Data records
········
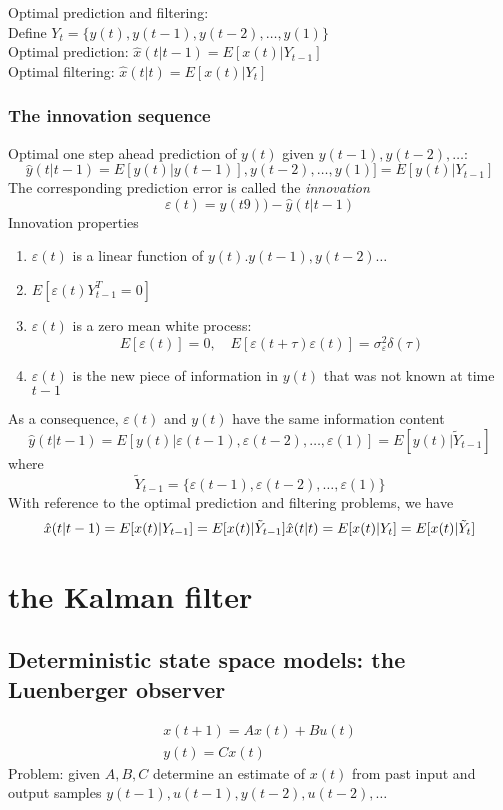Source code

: \documentclass{book}
\begin{document}
Optimal prediction and filtering:\\
Define $Y_t = \{y(t),y(t-1),y(t-2),\dots,y(1)\}$\\
Optimal prediction: $\hat{x}(t|t-1)=E[x(t)|Y_{t-1}]$\\
Optimal filtering: $\hat{x}(t|t)=E[x(t)|Y_t]$

\subsubsection{The innovation sequence}
Optimal one step ahead prediction of $y(t)$ given $y(t-1),y(t-2),\dots$:
\[
    \hat{y}(t|t-1)=E[y(t)|y(t-1)],y(t-2),\dots,y(1)]=E[y(t)|Y_{t-1}]
\]
The corresponding prediction error is called the \emph{innovation}
\[
    \varepsilon(t)=y(t9))-\hat{y}(t|t-1)
\]
Innovation properties 
\begin{enumerate}
    \item $\varepsilon(t)$ is a linear function of $y(t).y(t-1),y(t-2)\dots$
    \item $E[\varepsilon(t)Y^T_{t-1}=0]$
    \item $\varepsilon(t)$ is a zero mean white process: 
        \[
            E[\varepsilon(t)]=0, \quad E[\varepsilon(t+\tau)\varepsilon(t)]=\sigma_\varepsilon^2\delta(\tau)
        \]
    \item $\varepsilon(t)$ is the new piece of information in $y(t)$ that was not known at time $t-1$
\end{enumerate}
As a consequence, $\varepsilon(t)$ and $y(t)$ have the same information content 
\[
    \hat{y}(t|t-1)=E[y(t)|\varepsilon(t-1),\varepsilon(t-2),\dots,\varepsilon(1)]=E[y(t)|\tilde{Y}_{t-1}]
\]
where
\[
    \tilde{Y}_{t-1}=\{\varepsilon(t-1),\varepsilon(t-2),\dots,\varepsilon(1)\}
\]
With reference to the optimal prediction and  filtering problems, we have 
\[
    \hat{x}(t|t-1)=E[x(t)|Y_{t-1}]=E[x(t)|\tilde{Y}_{t-1}]\\
    \hat{x}(t|t) = E[x(t)|Y_t]=E[x(t)|\tilde{Y}_t]
\]

\section{the Kalman filter}
\subsection{Deterministic state space models: the Luenberger observer}
\begin{gather*}
    x(t+1)=Ax(t)+Bu(t)\\
    y(t)=Cx(t)
\end{gather*}
Problem: given $A,B,C$ determine an estimate of $x(t)$ from past input and output samples $y(t-1),u(t-1),y(t-2),u(t-2),\dots$
\end{document}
········
What you will do →
Pick out the lines above containing the word "dots", then copy them.

Problem solution →
Define $Y_t = \{y(t),y(t-1),y(t-2),\dots,y(1)\}$\\
Optimal one step ahead prediction of $y(t)$ given $y(t-1),y(t-2),\dots$:
    \hat{y}(t|t-1)=E[y(t)|y(t-1)],y(t-2),\dots,y(1)]=E[y(t)|Y_{t-1}]
    \item $\varepsilon(t)$ is a linear function of $y(t).y(t-1),y(t-2)\dots$
    \hat{y}(t|t-1)=E[y(t)|\varepsilon(t-1),\varepsilon(t-2),\dots,\varepsilon(1)]=E[y(t)|\tilde{Y}_{t-1}]
    \tilde{Y}_{t-1}=\{\varepsilon(t-1),\varepsilon(t-2),\dots,\varepsilon(1)\}
Problem: given $A,B,C$ determine an estimate of $x(t)$ from past input and output samples $y(t-1),u(t-1),y(t-2),u(t-2),\dots$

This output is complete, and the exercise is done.